Aim of the task -> Quote the data exactly, first line to the line containing "# Biggest Problems", with no pictures.
=== Section Start ===
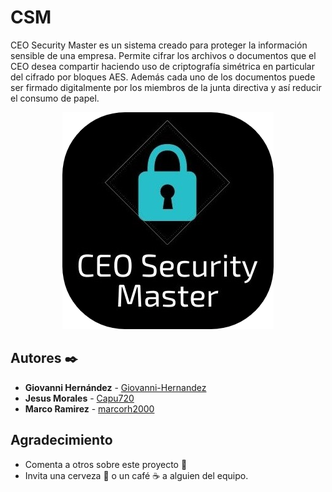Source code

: # CSM
CEO Security Master es un sistema creado para proteger la información sensible de una empresa. Permite cifrar los archivos o documentos que el CEO desea compartir haciendo uso de criptografía simétrica en particular del cifrado por bloques AES. Además cada uno de los documentos puede ser firmado digitalmente por los miembros de la junta directiva y así reducir el consumo de papel.


<p align="center">
  <img width="338" height="347" src="https://raw.githubusercontent.com/Giovanni-Hernandez/CSM/master/Logo.png" alt="Logo CSM">
</p>


## Autores ✒️

* **Giovanni Hernández** - [Giovanni-Hernandez](https://github.com/Giovanni-Hernandez)
* **Jesus Morales** - [Capu720](https://github.com/Capu720)
* **Marco Ramirez** - [marcorh2000](https://github.com/marcorh2000)


## Agradecimiento
* Comenta a otros sobre este proyecto 📢
* Invita una cerveza 🍺 o un café ☕ a alguien del equipo. 
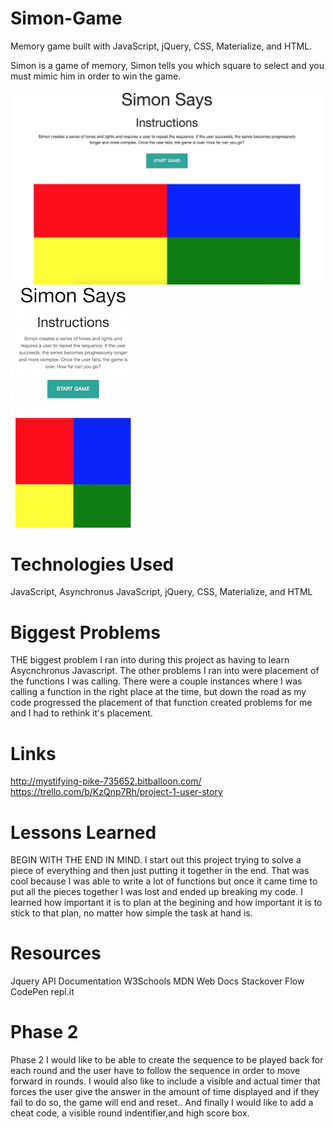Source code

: # Simon-Game
Memory game built with JavaScript, jQuery, CSS, Materialize, and HTML. 

Simon is a game of memory, Simon tells you which square to select and you must mimic him in order to win the game. 

![desktop version](/images/desktop.png)
![GitHub Logo](/images/mobile.png)


# Technologies Used 

JavaScript, Asynchronus JavaScript, jQuery, CSS, Materialize, and HTML

# Biggest Problems 

THE biggest problem I ran into during this project as having to learn Asycnchronus Javascript. The other problems I ran into were placement of the functions I was calling. There were a couple instances where I was calling a function in the right place at the time, but down the road as my code progressed the placement of that function created problems for me and I had to rethink it's placement. 

# Links 

http://mystifying-pike-735652.bitballoon.com/
https://trello.com/b/KzQnp7Rh/project-1-user-story

# Lessons Learned 
BEGIN WITH THE END IN MIND. I start out this project trying to solve a piece of everything and then just putting it together in the end. That was cool because I was able to write a lot of functions but once it came time to put all the pieces together I was lost and ended up breaking my code. I learned how important it is to plan at the begining and how important it is to stick to that plan, no matter how simple the task at hand is. 

# Resources 
Jquery API Documentation 
W3Schools 
MDN Web Docs 
Stackover Flow 
CodePen 
repl.it 

# Phase 2 
Phase 2 I would like to be able to create the sequence to be played back for each round and the user have to follow the sequence in order to move forward in rounds. I would also like to include a visible and actual timer that forces the user give the answer in the amount of time displayed and if they fail to do so, the game will end and reset.. And finally I would like to add a cheat code, a visible round indentifier,and high score box.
=== Section End ===
Written response ->
Source code

: # CSM
CEO Security Master es un sistema creado para proteger la información sensible de una empresa. Permite cifrar los archivos o documentos que el CEO desea compartir haciendo uso de criptografía simétrica en particular del cifrado por bloques AES. Además cada uno de los documentos puede ser firmado digitalmente por los miembros de la junta directiva y así reducir el consumo de papel.


<p align="center">
  <img width="338" height="347" src="https://raw.githubusercontent.com/Giovanni-Hernandez/CSM/master/Logo.png" alt="Logo CSM">
</p>


## Autores ✒️

* **Giovanni Hernández** - [Giovanni-Hernandez](https://github.com/Giovanni-Hernandez)
* **Jesus Morales** - [Capu720](https://github.com/Capu720)
* **Marco Ramirez** - [marcorh2000](https://github.com/marcorh2000)


## Agradecimiento
* Comenta a otros sobre este proyecto 📢
* Invita una cerveza 🍺 o un café ☕ a alguien del equipo. 
Source code

: # Simon-Game
Memory game built with JavaScript, jQuery, CSS, Materialize, and HTML. 

Simon is a game of memory, Simon tells you which square to select and you must mimic him in order to win the game. 

![desktop version](/images/desktop.png)
![GitHub Logo](/images/mobile.png)


# Technologies Used 

JavaScript, Asynchronus JavaScript, jQuery, CSS, Materialize, and HTML

# Biggest Problems 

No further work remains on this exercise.